While coal mining has become the bete noire of environmentalists in North America and Western Europe, most of China’s coal is deep underground, so extraction tends not to be as environmentally disruptive and attention-grabbing as the strip mining that is more common in Europe and the US.

“While China continues to advance its overall health, safety and environmental policies, implementation of improved policies [is] not likely to become an impediment to China’s long-term strategy of diversifying chemical feedstocks to this domestically abundant resource,” says Johnson.

These facilities are unique – the CTO plants in China will use technology that will be implemented at commercial scale for the first time, notes Johnson. “While the capital cost of these plants [is] relatively high, the operating costs will be very low, and the units will be very competitive with naphtha-based steam cracker complexes, as well as most imports of olefin derivatives,” says the analyst.

These CTO facilities will be integrated into coal at the mouth of the mines.

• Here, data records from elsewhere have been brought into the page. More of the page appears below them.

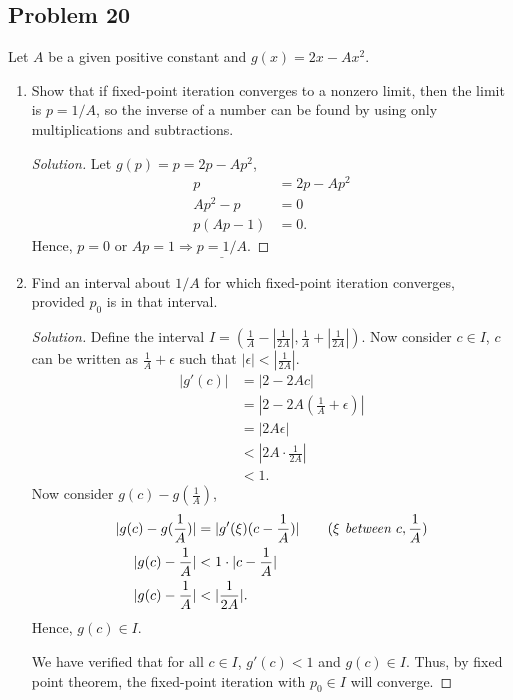 \documentclass{article}
\begin{document}
\subsection*{Problem 20}
Let $A$ be a given positive constant and $g(x)=2x-Ax^2$.
\begin{enumerate}[label=\alph*.]
    \item Show that if fixed-point iteration converges to a nonzero limit, then the limit is 
    $p=1/A$, so the inverse of a number can be found by using only multiplications and subtractions.
    \begin{proof}[Solution]
        Let $g(p) = p = 2p-Ap^2$,
        \begin{align*}
            p & = 2p - Ap^2 \\
            Ap^2 - p & = 0 \\
            p(Ap-1) & = 0.
        \end{align*}
        Hence, $p=0$ or $Ap=1\Rightarrow \underline{p = 1/A}$.
    \end{proof}
    \item Find an interval about $1/A$ for which fixed-point iteration converges, provided $p_0$ is 
    in that interval.
    \begin{proof}[Solution]
        Define the interval $I = (\frac{1}{A}-|\frac{1}{2A}|, \frac{1}{A}+|\frac{1}{2A}|)$. Now 
        consider $c \in I$, $c$ can be written as  $\frac{1}{A} + \epsilon$ such that 
        $|\epsilon|<|\frac{1}{2A}|$. 
        \begin{align*}
            |g'(c)| & = |2 - 2Ac| \\
            & = |2-2A\left(\frac{1}{A}+\epsilon\right)| \\
            & = |2A\epsilon| \\
            & < |2A\cdot\frac{1}{2A}| \\
            & < 1.
        \end{align*}
        Now consider $g(c) - g(\frac{1}{A})$,
        \begin{align*}
            |g(c) - g(\frac{1}{A})| & = |g'(\xi)(c-\frac{1}{A})| \qquad (\xi \emph{ between }
            c, \frac{1}{A})\\
            |g(c) -\frac{1}{A}| & < 1 \cdot |c - \frac{1}{A}| \\
            |g(c) -\frac{1}{A}| & < |\frac{1}{2A}|.
        \end{align*}
        Hence, $g(c)\in I$.
        
        We have verified that for all $c\in I$, $g'(c)<1$ and $g(c)\in I$. Thus, by fixed point 
        theorem, the fixed-point iteration with $p_0 \in I$ will converge.
    \end{proof}
\end{enumerate}
\end{document}
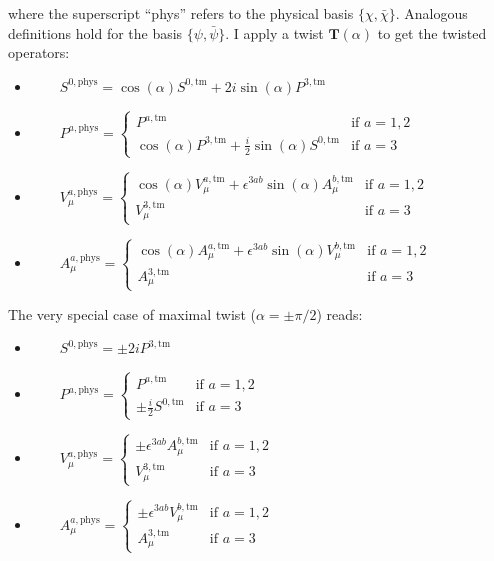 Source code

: \documentclass[english, LaM, oneside, noexaminfo]{sapthesis}
\begin{document}
where the superscript ``phys'' refers to the physical basis $\{\chi,\bar\chi\}$.
Analogous definitions hold for the basis $\{\psi,\bar\psi\}$.
I apply a twist $\mathbf{T}(\alpha)$ to get the twisted operators:
\begin{itemize}
    \item [] $ \qquad S^{0,\text{phys}} = \cos (\alpha) S^{0,\text{tm}} + 2i\sin (\alpha) P^{3,\text{tm}}$
    \item [] $ \qquad P^{a,\text{phys}} =
    \begin{cases}
        P^{a,\text{tm}} & \text{if } a = 1,2 \\
        \cos (\alpha) P^{3,\text{tm}} + \frac{i}{2} \sin (\alpha) S^{0,\text{tm}} & \text{if } a = 3
    \end{cases}$
    \item [] $ \qquad V_{\mu}^{a,\text{phys}} = 
    \begin{cases}
        \cos (\alpha) V_\mu^{a,\text{tm}} + \epsilon^{3ab} \sin (\alpha) A_\mu^{b,\text{tm}} & \text{if } a = 1,2 \\
        V_\mu^{3,\text{tm}} & \text{if } a=3
    \end{cases}$
    \item [] $ \qquad A_{\mu}^{a,\text{phys}} = 
    \begin{cases}
        \cos (\alpha) A_\mu^{a,\text{tm}} + \epsilon^{3ab} \sin (\alpha) V_\mu^{b,\text{tm}} & \text{if } a = 1,2 \\
        A_\mu^{3,\text{tm}} & \text{if } a=3
    \end{cases}$
\end{itemize}
The very special case of maximal twist ($\alpha = \pm \pi/2$) reads:
\begin{itemize}
    \item [] $ \qquad S^{0,\text{phys}} = \pm 2i P^{3,\text{tm}}$
    \item [] $ \qquad P^{a,\text{phys}} =
    \begin{cases}
        P^{a,\text{tm}} & \text{if } a = 1,2 \\
        \pm \frac{i}{2} S^{0,\text{tm}} & \text{if } a = 3
    \end{cases}$
    \item [] $ \qquad V_{\mu}^{a,\text{phys}} = 
    \begin{cases}
        \pm \epsilon^{3ab} A_\mu^{b,\text{tm}} & \text{if } a = 1,2 \\
        V_\mu^{3,\text{tm}} & \text{if } a=3
    \end{cases}$
    \item [] $ \qquad A_{\mu}^{a,\text{phys}} = 
    \begin{cases}
        \pm \epsilon^{3ab} V_\mu^{b,\text{tm}} & \text{if } a = 1,2 \\
        A_\mu^{3,\text{tm}} & \text{if } a=3
    \end{cases}$
\end{itemize}
\end{document}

This will, Johnson says, benefit from the continued energy spread between global oil prices and China coal prices. He adds that the most recent five-year energy spread between Dubai Crude and China coal gives China an average advantage of $7/MMBtu.

The Dow and Shenhua Yulin complex will not be the only project tackling CTO options. According to CMAI, there are several MTO/methanol-to-propylene (MTP) plants in the pipeline in China, with three major projects expected on stream in the first half of 2010, two of which are from Shenhua subsidiaries.

Baotou Shenhua will have capacities of 2m short tons/year of coal to MTO, 260,000 short tons/year of methanol-to-ethylene (MTE), and 260,000 short tons/year of MTP. Shenhua Ningmei will have capacities of 1.96m short tons/year of coal to MTP, and 260,000 tons/year of MTE.

Datang International Power is building an MTP plant, integrated back to coal producing 1.7m short tons/year of methanol to produce 500,000 short tons/year of propylene and production to PP.

But others are not so sanguine: A representative of US-based Eastman Chemical, which has been using coal gasification since 1983, says: “We believe MTO to be a viable technology choice for olefins production in some regions, particularly in China, but we do not see this technology having a major impact on other regions or on the global markets for olefin derivatives.”